The core strategy is to first treat the active infection with an appropriate antibiotic course (e.g., fidaxomicin or a vancomycin taper-and-pulse regimen). Immediately upon completion of antibiotics, this should be followed by an intestinal microbiota transplant (IMT) product to restore colonization resistance and prevent another relapse.
The following section details the available IMT options.
6.0 Intestinal Microbiota Transplant (IMT) for Recurrence Prevention
Intestinal Microbiota Transplant (IMT), which includes FDA-approved live biotherapeutics and conventional Fecal Microbiota Transplant (FMT), is a cornerstone of late-stage recurrence prevention. The purpose of IMT is not to treat the active infection but to restore the gut's natural colonization resistance after antibiotics have cleared the acute episode. This re-establishes a healthy microbial community capable of suppressing C. difficile spore germination.
6.1 FDA-Approved Microbiota-Based Therapies
VOWST (fecal microbiota spores, live-brpk)
- Indication: Prevention of CDI recurrence after at least one prior recurrence.
- Dosing: Four capsules taken orally once daily for 3 consecutive days.
- Timing: Therapy must begin 2–4 days after the final dose of anti-CDI antibiotics.
- Prerequisites: Requires a standard magnesium citrate bowel preparation on the day before the first dose is administered.
REBYOTA (fecal microbiota, live-jslm)
- Indication: Prevention of CDI recurrence after at least one prior recurrence.
- Dosing: A single 150 mL dose administered rectally by a healthcare provider.
- Timing: The dose is administered 24–72 hours after the final dose of anti-CDI antibiotics.
6.2 Conventional Fecal Microbiota Transplant (FMT)
Conventional, donor-derived FMT retains two primary roles in modern CDI management:
- For patients with multiple recurrences when FDA-approved IMT products are unavailable or have failed.
- As a potential rescue therapy for select patients with severe or fulminant CDI who have failed maximal antibiotic therapy and for whom surgery is not a feasible option.
Successful CDI management relies not only on adhering to these evidence-based therapeutic sequences but also on understanding the key principles that underpin them.
7.0 Critical Clinical Principles
This final section codifies essential principles that underpin the entire protocol. Internalizing these concepts is critical to prevent common management errors and optimize patient care.

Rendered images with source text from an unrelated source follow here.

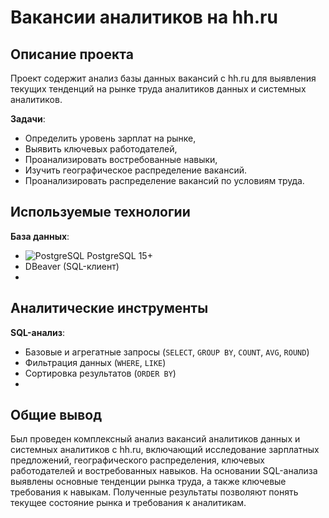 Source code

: # Вакансии аналитиков на hh.ru
## Описание проекта
Проект содержит анализ базы данных вакансий с hh.ru для выявления текущих тенденций на рынке труда аналитиков данных и системных аналитиков.

**Задачи**:
- Определить уровень зарплат на рынке,
- Выявить ключевых работодателей,
- Проанализировать востребованные навыки,
- Изучить географическое распределение вакансий.
- Проанализировать распределение вакансий по условиям труда.

## Используемые технологии
**База данных**:
- <img src="https://img.shields.io/badge/PostgreSQL-4169E1?style=flat&logo=postgresql&logoColor=white" alt="PostgreSQL"> PostgreSQL 15+
- DBeaver (SQL-клиент)
- 
## Аналитические инструменты
**SQL-анализ**:
- Базовые и агрегатные запросы (`SELECT`, `GROUP BY`, `COUNT`, `AVG`, `ROUND`)
- Фильтрация данных (`WHERE`, `LIKE`)
- Сортировка результатов (`ORDER BY`)
- 
## Общие вывод
Был проведен комплексный анализ вакансий аналитиков данных и системных аналитиков с hh.ru, включающий исследование зарплатных предложений, 
географического распределения, ключевых работодателей и востребованных навыков. На основании SQL-анализа выявлены основные тенденции рынка 
труда, а также ключевые требования к навыкам. Полученные результаты позволяют понять текущее состояние рынка и требования к аналитикам.
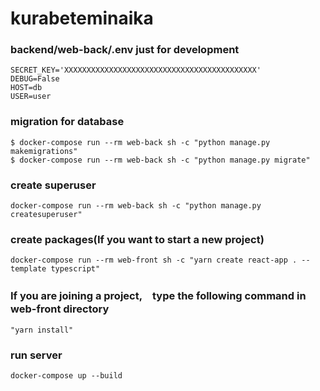 # kurabeteminaika

### backend/web-back/.env just for development
    SECRET_KEY='XXXXXXXXXXXXXXXXXXXXXXXXXXXXXXXXXXXXXXXXXXX'
    DEBUG=False
    HOST=db
    USER=user

### migration for database
    $ docker-compose run --rm web-back sh -c "python manage.py makemigrations"
    $ docker-compose run --rm web-back sh -c "python manage.py migrate"

### create superuser
    docker-compose run --rm web-back sh -c "python manage.py createsuperuser"

### create packages(If you want to start a new project)
    docker-compose run --rm web-front sh -c "yarn create react-app . --template typescript"

### If you are joining a project,　type the following command in web-front directory
    "yarn install"

### run server
    docker-compose up --build
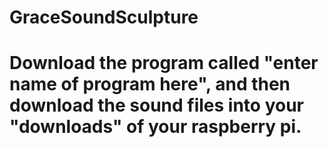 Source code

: # GraceSoundSculpture
# Download the program called "enter name of program here", and then download the sound files into your "downloads" of your raspberry pi.
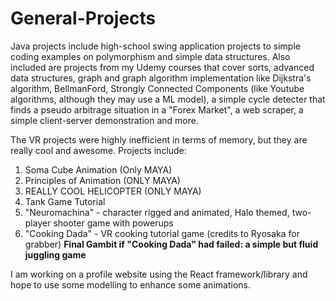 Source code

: # General-Projects

Java projects include high-school swing application projects to simple coding examples on polymorphism and simple data structures. Also included are projects from my Udemy courses that cover sorts, advanced data structures, graph and graph algorithm implementation like Dijkstra's algorithm, BellmanFord, Strongly Connected Components (like Youtube algorithms, although they may use a ML model), a simple cycle detecter that finds a pseudo arbitrage situation in a "Forex Market", a web scraper, a simple client-server demonstration and more. 

The VR projects were highly inefficient in terms of memory, but they are really cool and awesome. Projects include: 
1) Soma Cube Animation (Only MAYA)
2) Principles of Animation (ONLY MAYA)
3) REALLY COOL HELICOPTER (ONLY MAYA)
4) Tank Game Tutorial
5) "Neuromachina" - character rigged and animated, Halo themed, two-player shooter game with powerups
6) "Cooking Dada" - VR cooking tutorial game (credits to Ryosaka for grabber)
**Final Gambit if "Cooking Dada" had failed: a simple but fluid juggling game**

I am working on a profile website using the React framework/library and hope to use some modelling to enhance some animations.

Do Not Test for Cure: Stool tests, particularly PCR, can remain positive for weeks or even months after clinical cure due to the shedding of non-viable bacterial DNA and spores. A positive test in an asymptomatic patient signifies colonization, not treatment failure, and must not be used as a reason to re-treat.
Timing of Microbiota Therapies is Critical: Intestinal microbiota transplant products (VOWST, REBYOTA) are designed to restore the microbiome after the infection has been cleared. They must only be administered after the patient has completed the full course of anti-CDI antibiotics. Administering them concurrently will result in the transplanted microbes being killed by the antibiotic.

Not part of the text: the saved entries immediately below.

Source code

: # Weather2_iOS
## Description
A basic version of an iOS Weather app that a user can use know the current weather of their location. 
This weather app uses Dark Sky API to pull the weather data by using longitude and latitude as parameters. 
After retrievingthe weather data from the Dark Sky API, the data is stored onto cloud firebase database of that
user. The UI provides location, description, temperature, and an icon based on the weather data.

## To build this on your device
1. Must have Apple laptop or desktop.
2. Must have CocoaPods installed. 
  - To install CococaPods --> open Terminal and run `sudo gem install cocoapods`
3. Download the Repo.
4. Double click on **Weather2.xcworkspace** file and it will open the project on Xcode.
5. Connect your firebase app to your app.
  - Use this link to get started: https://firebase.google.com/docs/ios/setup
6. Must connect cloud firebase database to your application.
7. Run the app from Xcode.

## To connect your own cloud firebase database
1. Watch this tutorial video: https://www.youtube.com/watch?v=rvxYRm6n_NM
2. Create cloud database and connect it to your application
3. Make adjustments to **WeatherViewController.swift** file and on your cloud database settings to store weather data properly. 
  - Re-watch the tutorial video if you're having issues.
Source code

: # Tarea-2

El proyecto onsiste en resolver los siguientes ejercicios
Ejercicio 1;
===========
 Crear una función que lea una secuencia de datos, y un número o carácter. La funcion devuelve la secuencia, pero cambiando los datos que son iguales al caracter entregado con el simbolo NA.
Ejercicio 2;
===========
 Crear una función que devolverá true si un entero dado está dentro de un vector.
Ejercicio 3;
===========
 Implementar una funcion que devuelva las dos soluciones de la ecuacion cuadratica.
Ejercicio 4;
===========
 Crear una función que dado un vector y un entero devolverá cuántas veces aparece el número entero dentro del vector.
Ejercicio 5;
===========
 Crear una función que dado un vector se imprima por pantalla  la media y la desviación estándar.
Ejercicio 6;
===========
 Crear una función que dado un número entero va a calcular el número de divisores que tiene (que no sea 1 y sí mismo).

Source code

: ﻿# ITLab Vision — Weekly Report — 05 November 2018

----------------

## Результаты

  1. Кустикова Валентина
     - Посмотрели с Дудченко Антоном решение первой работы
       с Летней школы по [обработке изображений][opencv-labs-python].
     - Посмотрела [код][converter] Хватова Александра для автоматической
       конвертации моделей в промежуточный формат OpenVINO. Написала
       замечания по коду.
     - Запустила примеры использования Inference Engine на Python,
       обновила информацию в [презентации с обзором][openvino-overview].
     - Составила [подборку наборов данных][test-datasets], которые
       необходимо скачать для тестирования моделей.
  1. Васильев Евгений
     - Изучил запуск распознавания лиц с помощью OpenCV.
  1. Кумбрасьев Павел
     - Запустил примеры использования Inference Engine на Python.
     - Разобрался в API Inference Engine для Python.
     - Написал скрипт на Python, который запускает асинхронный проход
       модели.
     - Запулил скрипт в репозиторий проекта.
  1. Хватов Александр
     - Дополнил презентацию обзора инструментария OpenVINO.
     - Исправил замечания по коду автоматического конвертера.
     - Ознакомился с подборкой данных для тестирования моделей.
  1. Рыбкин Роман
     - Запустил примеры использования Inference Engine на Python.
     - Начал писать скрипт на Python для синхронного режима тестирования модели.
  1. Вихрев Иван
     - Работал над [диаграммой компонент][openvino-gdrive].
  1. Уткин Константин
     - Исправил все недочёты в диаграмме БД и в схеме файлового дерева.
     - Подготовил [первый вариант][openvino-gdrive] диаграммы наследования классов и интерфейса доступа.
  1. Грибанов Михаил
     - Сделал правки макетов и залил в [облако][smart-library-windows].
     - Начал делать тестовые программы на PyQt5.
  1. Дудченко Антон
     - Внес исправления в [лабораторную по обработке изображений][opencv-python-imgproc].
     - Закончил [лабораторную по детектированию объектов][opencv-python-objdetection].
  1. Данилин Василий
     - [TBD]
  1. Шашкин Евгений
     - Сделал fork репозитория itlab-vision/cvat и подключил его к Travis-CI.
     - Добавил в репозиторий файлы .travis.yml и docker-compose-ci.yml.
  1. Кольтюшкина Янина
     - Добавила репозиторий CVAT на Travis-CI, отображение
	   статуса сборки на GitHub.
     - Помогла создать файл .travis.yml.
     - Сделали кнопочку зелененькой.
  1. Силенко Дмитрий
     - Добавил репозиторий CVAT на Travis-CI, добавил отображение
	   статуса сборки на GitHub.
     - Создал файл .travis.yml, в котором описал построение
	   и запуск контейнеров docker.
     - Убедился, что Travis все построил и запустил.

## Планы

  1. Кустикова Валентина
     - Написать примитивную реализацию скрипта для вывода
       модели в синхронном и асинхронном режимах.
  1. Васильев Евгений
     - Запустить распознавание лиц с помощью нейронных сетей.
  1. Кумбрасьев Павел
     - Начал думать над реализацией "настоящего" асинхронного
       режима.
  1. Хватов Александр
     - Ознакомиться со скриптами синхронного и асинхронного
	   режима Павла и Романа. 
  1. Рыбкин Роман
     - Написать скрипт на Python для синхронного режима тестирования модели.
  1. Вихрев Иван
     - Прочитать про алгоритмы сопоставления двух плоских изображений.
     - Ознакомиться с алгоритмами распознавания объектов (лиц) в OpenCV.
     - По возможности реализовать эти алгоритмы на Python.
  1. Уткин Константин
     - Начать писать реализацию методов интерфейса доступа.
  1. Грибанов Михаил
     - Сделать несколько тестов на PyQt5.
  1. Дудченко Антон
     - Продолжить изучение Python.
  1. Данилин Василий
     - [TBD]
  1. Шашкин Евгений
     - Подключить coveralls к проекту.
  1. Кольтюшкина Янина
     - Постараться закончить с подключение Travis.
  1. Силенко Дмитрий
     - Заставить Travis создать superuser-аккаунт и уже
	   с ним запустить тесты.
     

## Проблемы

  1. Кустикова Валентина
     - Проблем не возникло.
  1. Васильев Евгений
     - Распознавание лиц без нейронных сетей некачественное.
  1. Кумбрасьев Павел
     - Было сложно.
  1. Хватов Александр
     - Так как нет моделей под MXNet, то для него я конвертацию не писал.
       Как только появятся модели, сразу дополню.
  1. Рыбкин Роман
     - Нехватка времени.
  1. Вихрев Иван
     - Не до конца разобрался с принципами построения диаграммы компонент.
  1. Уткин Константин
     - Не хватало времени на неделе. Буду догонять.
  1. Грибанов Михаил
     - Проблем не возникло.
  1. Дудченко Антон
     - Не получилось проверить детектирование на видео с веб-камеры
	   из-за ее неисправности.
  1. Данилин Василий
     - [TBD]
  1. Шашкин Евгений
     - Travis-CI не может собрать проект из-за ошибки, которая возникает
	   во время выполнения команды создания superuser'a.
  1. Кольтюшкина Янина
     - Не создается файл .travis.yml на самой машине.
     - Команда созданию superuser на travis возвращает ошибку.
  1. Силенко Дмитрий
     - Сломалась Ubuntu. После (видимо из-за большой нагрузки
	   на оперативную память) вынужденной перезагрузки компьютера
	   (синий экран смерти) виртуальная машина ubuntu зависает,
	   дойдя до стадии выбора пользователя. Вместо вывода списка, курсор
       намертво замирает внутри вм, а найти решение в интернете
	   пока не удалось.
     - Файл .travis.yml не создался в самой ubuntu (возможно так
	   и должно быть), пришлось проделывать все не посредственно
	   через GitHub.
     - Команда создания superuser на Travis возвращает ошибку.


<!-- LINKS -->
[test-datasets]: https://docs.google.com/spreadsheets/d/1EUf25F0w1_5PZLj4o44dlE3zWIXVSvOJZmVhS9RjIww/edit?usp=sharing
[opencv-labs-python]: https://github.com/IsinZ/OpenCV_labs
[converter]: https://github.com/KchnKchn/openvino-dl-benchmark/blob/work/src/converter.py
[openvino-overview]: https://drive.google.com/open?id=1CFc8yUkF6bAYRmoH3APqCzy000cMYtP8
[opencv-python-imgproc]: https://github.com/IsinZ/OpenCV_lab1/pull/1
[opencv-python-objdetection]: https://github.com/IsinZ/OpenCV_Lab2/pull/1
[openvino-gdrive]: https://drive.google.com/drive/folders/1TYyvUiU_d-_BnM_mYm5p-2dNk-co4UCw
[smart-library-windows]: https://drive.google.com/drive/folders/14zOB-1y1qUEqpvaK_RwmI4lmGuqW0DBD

Colonization Resistance is the Goal: The long-term goal of CDI therapy, particularly in recurrent disease, is to restore the gut microbiome's natural ability to suppress C. difficile. This active ecological barrier, known as colonization resistance, is maintained by a healthy microbiome that chemically suppresses spore germination, largely through the production of secondary bile acids. This is why microbiome-sparing agents and restorative therapies are central to preventing relapse.

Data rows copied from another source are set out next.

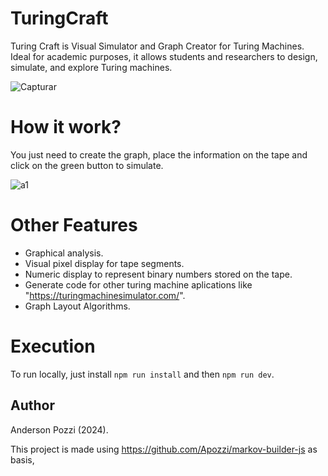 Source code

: # TuringCraft

Turing Craft is Visual Simulator and Graph Creator for Turing Machines. Ideal for academic purposes, it allows students and researchers to design, simulate, and explore Turing machines.

![Capturar](https://github.com/user-attachments/assets/f4cd6586-64ee-4329-a30e-956b2d6c5566)

# How it work?

You just need to create the graph, place the information on the tape and click on the green button to simulate.

![a1](https://github.com/user-attachments/assets/34d64003-6cf2-4422-b0b6-591451997311)

# Other Features

- Graphical analysis.
- Visual pixel display for tape segments.
- Numeric display to represent binary numbers stored on the tape.
- Generate code for other turing machine aplications like "https://turingmachinesimulator.com/".
- Graph Layout Algorithms.

# Execution

To run locally, just install `npm run install` and then `npm run dev`. 

## Author

Anderson Pozzi (2024).

This project is made using https://github.com/Apozzi/markov-builder-js as basis, 
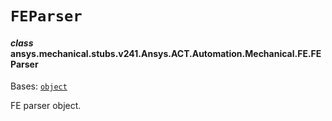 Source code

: # `FEParser`



#### *class* ansys.mechanical.stubs.v241.Ansys.ACT.Automation.Mechanical.FE.FEParser

Bases: [`object`](https://docs.python.org/3/library/functions.html#object)

FE parser object.

<!-- !! processed by numpydoc !! -->

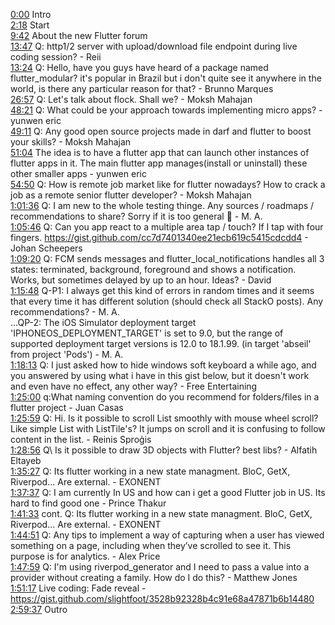 [0:00](https://www.youtube.com/watch?v=txmWGhgPKuU&t=0m00s) Intro  
[2:18](https://www.youtube.com/watch?v=txmWGhgPKuU&t=2m18s) Start  
[9:42](https://www.youtube.com/watch?v=txmWGhgPKuU&t=9m42s) About the new Flutter forum  
[13:47](https://www.youtube.com/watch?v=txmWGhgPKuU&t=13m47s) Q: http1/2 server with upload/download file endpoint during live coding session? - Reii  
[13:24](https://www.youtube.com/watch?v=txmWGhgPKuU&t=13m24s) Q: Hello, have you guys have heard of a package named flutter_modular? it's popular in Brazil but i don't quite see it anywhere in the world, is there any particular reason for that? - Brunno Marques  
[26:57](https://www.youtube.com/watch?v=txmWGhgPKuU&t=26m57s) Q: Let's talk about flock. Shall we? - Moksh Mahajan  
[48:21](https://www.youtube.com/watch?v=txmWGhgPKuU&t=48m21s) Q: What could be your approach towards implementing micro apps? - yunwen eric  
[49:11](https://www.youtube.com/watch?v=txmWGhgPKuU&t=49m11s) Q: Any good open source projects made in darf and flutter to boost your skills? - Moksh Mahajan  
[51:04](https://www.youtube.com/watch?v=txmWGhgPKuU&t=51m04s) The idea is to have a flutter app that can launch other instances of flutter apps in it. The main flutter app manages(install or uninstall) these other smaller apps - yunwen eric  
[54:50](https://www.youtube.com/watch?v=txmWGhgPKuU&t=54m50s) Q: How is remote job market like for flutter nowadays? How to crack a job as a remote senior flutter developer? - Moksh Mahajan  
[1:01:36](https://www.youtube.com/watch?v=txmWGhgPKuU&t=1h01m36s) Q: I am new to the whole testing thinge. Any sources / roadmaps / recommendations to share? Sorry if it is too general 💙 - M. A.  
[1:05:46](https://www.youtube.com/watch?v=txmWGhgPKuU&t=1h05m46s) Q: Can you app react to a multiple area tap / touch? If I tap with four fingers. https://gist.github.com/cc7d7401340ee21ecb619c5415cdcdd4 - Johan Scheepers  
[1:09:20](https://www.youtube.com/watch?v=txmWGhgPKuU&t=1h09m20s) Q: FCM sends messages and flutter_local_notifications handles all 3 states: terminated, background, foreground and shows a notification. Works, but sometimes delayed by up to an hour. Ideas? - David  
[1:15:48](https://www.youtube.com/watch?v=txmWGhgPKuU&t=1h15m48s) Q-P1: I always get this kind of errors in random times and it seems that every time it has different solution (should check all StackO posts). Any recommendations? - M. A.  
...QP-2: The iOS Simulator deployment target 'IPHONEOS_DEPLOYMENT_TARGET' is set to 9.0, but the range of supported deployment target versions is 12.0 to 18.1.99. (in target 'abseil' from project 'Pods') - M. A.  
[1:18:13](https://www.youtube.com/watch?v=txmWGhgPKuU&t=1h18m13s) Q: I just asked how to hide windows soft keyboard a while ago, and you answered by using what i have in this gist below, but it doesn't work and even have no effect, any other way? - Free Entertaining  
[1:25:00](https://www.youtube.com/watch?v=txmWGhgPKuU&t=1h25m00s) q:What naming convention do you recommend for folders/files in a flutter project - Juan Casas  
[1:25:59](https://www.youtube.com/watch?v=txmWGhgPKuU&t=1h25m59s) Q: Hi. Is it possible to scroll List smoothly with mouse wheel scroll? Like simple List with ListTile's? It jumps on scroll and it is confusing to follow content in the list. - Reinis Sproģis  
[1:28:56](https://www.youtube.com/watch?v=txmWGhgPKuU&t=1h28m56s) Q\ Is it possible to draw 3D objects with Flutter? best libs? - Alfatih Eltayeb  
[1:35:27](https://www.youtube.com/watch?v=txmWGhgPKuU&t=1h35m27s) Q: Its flutter working in a new state managment. BloC, GetX, Riverpod... Are external. - EXONENT  
[1:37:37](https://www.youtube.com/watch?v=txmWGhgPKuU&t=1h37m37s) Q: I am currently In US and how can i get a good Flutter job in US. Its hard to find good one - Prince Thakur  
[1:41:33](https://www.youtube.com/watch?v=txmWGhgPKuU&t=1h41m33s) cont. Q: Its flutter working in a new state managment. BloC, GetX, Riverpod... Are external. - EXONENT  
[1:44:51](https://www.youtube.com/watch?v=txmWGhgPKuU&t=1h44m51s) Q: Any tips to implement a way of capturing when a user has viewed something on a page, including when they’ve scrolled to see it. This purpose is for analytics. - Alex Price  
[1:47:59](https://www.youtube.com/watch?v=txmWGhgPKuU&t=1h47m59s) Q: I'm using riverpod_generator and I need to pass a value into a provider without creating a family. How do I do this? - Matthew Jones  
[1:51:17](https://www.youtube.com/watch?v=txmWGhgPKuU&t=1h51m17s) Live coding: Fade reveal - https://gist.github.com/slightfoot/3528b92328b4c91e68a47871b6b14480  
[2:59:37](https://www.youtube.com/watch?v=txmWGhgPKuU&t=2h59m37s) Outro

Understand Treatment Failure in Fulminant CDI: The failure of antibiotics in fulminant CDI is not a result of microbial resistance. It is a failure of drug delivery and physiology caused by anatomic and circulatory collapse (ileus, ischemia, toxic megacolon). Therefore, early surgical consultation for source control is paramount; antibiotics alone cannot resolve necrotic tissue, and as the source notes, "late surgery just documents futility."